Lets say I have the following example csv file
a,b
100,200
400,500
How would I make into a dictionary like below:
{a:[100,400],b:[200,500]}
I am having trouble figuring out how to do it manually before I use a package, so I understand. Any one can help?
some code I tried
with open("fake.csv") as f:
index= 0
dictionary = {}
for line in f:
words = line.strip()
words = words.split(",")
if index >= 1:
for x in range(len(headers_list)):
dictionary[headers_list[i]] = words[i]
# only returns the last element which makes sense
else:
headers_list = words
index += 1

At the very least, you should be using the built-in csv package for reading csv files without having to bother with parsing.

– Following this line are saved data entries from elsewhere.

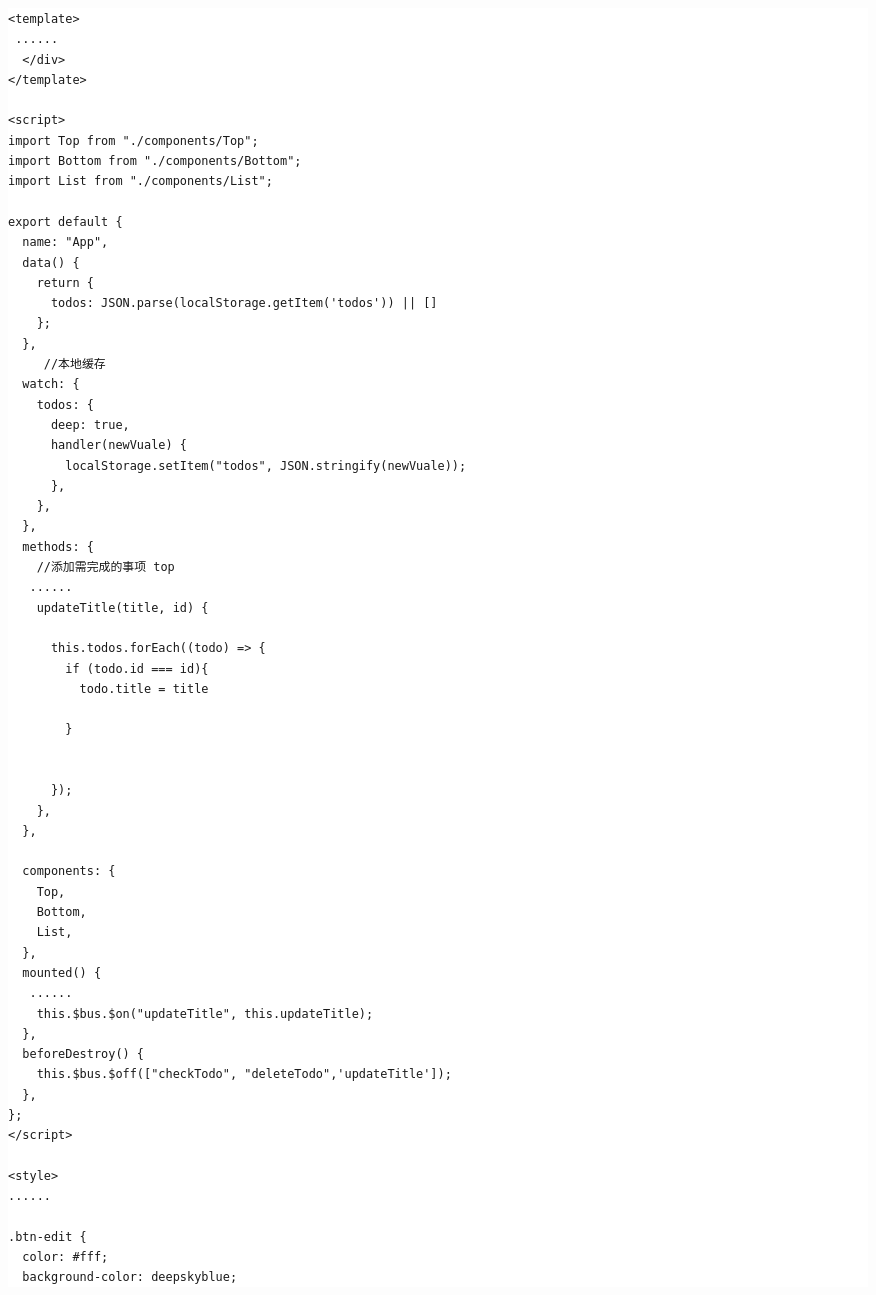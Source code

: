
 ```vue
<template>
 ......
  </div>
</template>

<script>
import Top from "./components/Top";
import Bottom from "./components/Bottom";
import List from "./components/List";

export default {
  name: "App",
  data() {
    return {
      todos: JSON.parse(localStorage.getItem('todos')) || []
    };
  },
     //本地缓存
  watch: {
    todos: {
      deep: true,
      handler(newVuale) {
        localStorage.setItem("todos", JSON.stringify(newVuale));
      },
    },
  },
  methods: {
    //添加需完成的事项 top
   ......
    updateTitle(title, id) {
      
      this.todos.forEach((todo) => {
        if (todo.id === id){
          todo.title = title
          
        }

           
      });
    },
  },

  components: {
    Top,
    Bottom,
    List,
  },
  mounted() {
   ......
    this.$bus.$on("updateTitle", this.updateTitle);
  },
  beforeDestroy() {
    this.$bus.$off(["checkTodo", "deleteTodo",'updateTitle']);
  },
};
</script>

<style>
......
    
.btn-edit {
  color: #fff;
  background-color: deepskyblue;
```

That said, this first approach is still applicable to your .strip and .split technique:
Initialize a dictionary with the column names as keys and empty lists as values
Read a line from the csv reader
Zip the line's contents with the column names you got in step 1
For each key:value pair in the zip, update the dictionary by appending
with open("test.csv", "r") as file:
reader = csv.reader(file)
column_names = next(reader) # Reads the first line, which contains the header
data = {col: [] for col in column_names}
for row in reader:
for key, value in zip(column_names, row):
data[key].append(value)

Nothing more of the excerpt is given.